Task objective =>
Pick out the lines below that contain the string "must" and copy them all.

------------------------

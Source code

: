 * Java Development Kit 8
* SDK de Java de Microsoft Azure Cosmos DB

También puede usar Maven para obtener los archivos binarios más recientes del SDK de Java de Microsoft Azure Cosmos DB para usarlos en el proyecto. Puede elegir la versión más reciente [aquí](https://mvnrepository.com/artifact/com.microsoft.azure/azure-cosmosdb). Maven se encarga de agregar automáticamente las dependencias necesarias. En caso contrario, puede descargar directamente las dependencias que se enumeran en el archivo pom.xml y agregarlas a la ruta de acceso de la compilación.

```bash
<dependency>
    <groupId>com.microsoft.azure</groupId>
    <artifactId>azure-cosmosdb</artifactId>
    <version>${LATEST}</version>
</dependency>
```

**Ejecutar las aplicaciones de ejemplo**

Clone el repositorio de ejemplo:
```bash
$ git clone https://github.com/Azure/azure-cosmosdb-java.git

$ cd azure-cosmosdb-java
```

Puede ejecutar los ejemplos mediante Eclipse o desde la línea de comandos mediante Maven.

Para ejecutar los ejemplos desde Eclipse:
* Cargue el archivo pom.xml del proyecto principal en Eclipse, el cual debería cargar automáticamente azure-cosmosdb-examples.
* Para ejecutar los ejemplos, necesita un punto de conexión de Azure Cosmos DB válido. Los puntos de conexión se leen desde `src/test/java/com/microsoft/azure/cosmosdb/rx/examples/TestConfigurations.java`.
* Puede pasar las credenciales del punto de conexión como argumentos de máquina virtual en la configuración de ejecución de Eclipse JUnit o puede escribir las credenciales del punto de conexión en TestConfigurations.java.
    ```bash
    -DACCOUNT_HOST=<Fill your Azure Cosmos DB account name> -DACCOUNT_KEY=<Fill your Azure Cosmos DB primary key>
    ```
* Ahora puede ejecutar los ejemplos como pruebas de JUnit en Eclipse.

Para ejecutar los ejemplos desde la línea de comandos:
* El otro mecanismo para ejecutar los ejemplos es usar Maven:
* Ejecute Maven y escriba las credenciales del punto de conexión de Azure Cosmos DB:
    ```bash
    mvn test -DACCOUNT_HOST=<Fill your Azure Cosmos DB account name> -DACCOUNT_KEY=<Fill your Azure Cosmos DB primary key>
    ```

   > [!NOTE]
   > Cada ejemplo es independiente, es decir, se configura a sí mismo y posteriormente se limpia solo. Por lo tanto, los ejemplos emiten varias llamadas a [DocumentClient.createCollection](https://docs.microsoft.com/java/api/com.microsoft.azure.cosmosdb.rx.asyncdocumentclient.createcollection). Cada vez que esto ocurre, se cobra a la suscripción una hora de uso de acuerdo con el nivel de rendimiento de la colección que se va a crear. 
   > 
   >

------------------------

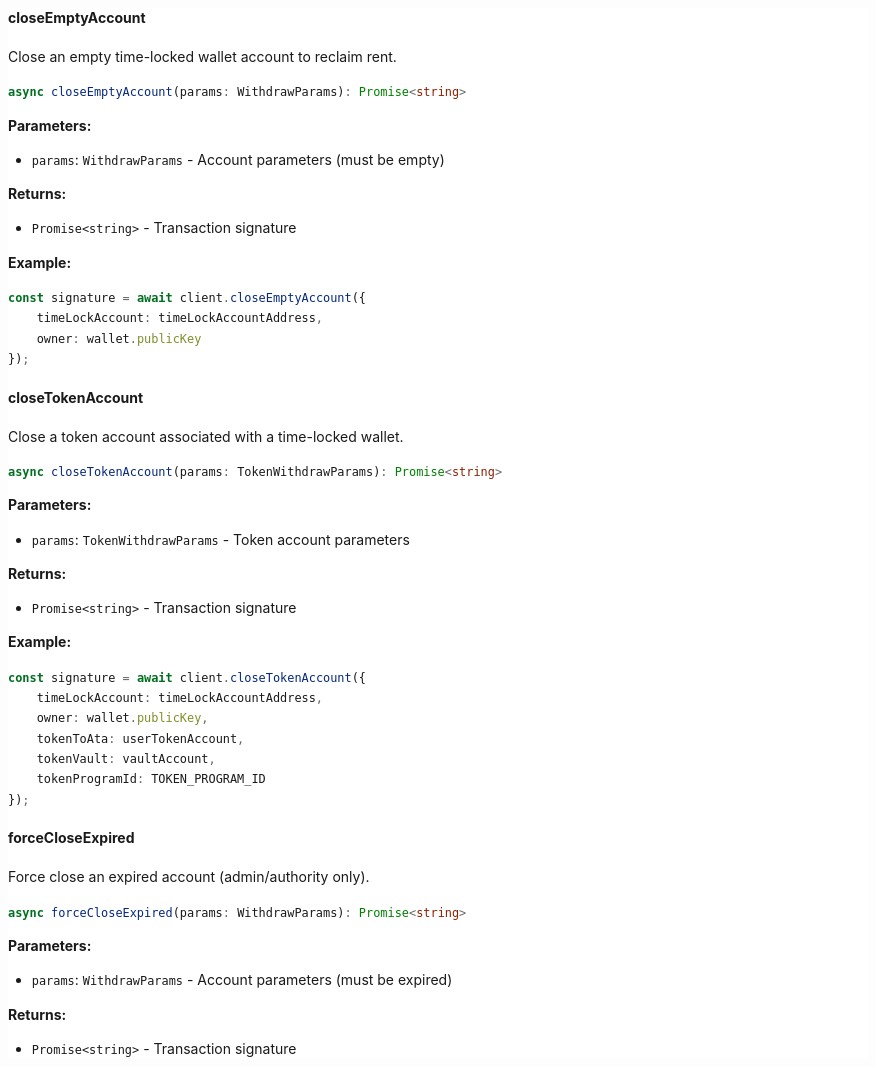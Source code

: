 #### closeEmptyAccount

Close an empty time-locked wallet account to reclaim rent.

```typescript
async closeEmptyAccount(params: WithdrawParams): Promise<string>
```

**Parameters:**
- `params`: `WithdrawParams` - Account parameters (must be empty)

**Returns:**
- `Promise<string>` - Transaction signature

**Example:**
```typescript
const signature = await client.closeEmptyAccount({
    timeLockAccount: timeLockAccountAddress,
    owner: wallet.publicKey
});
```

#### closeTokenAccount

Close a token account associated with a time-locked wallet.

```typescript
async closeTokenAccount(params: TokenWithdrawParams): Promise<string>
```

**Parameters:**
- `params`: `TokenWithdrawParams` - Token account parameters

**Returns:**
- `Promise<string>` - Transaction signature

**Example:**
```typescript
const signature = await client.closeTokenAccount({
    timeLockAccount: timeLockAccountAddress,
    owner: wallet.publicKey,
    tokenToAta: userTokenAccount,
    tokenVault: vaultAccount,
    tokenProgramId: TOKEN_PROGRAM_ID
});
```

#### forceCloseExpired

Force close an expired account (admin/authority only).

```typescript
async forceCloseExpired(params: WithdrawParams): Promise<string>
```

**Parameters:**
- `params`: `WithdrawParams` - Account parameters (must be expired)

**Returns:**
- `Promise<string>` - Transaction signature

------------------------

Answer to the problem =>
- `params`: `WithdrawParams` - Account parameters (must be empty)
- `params`: `WithdrawParams` - Account parameters (must be expired)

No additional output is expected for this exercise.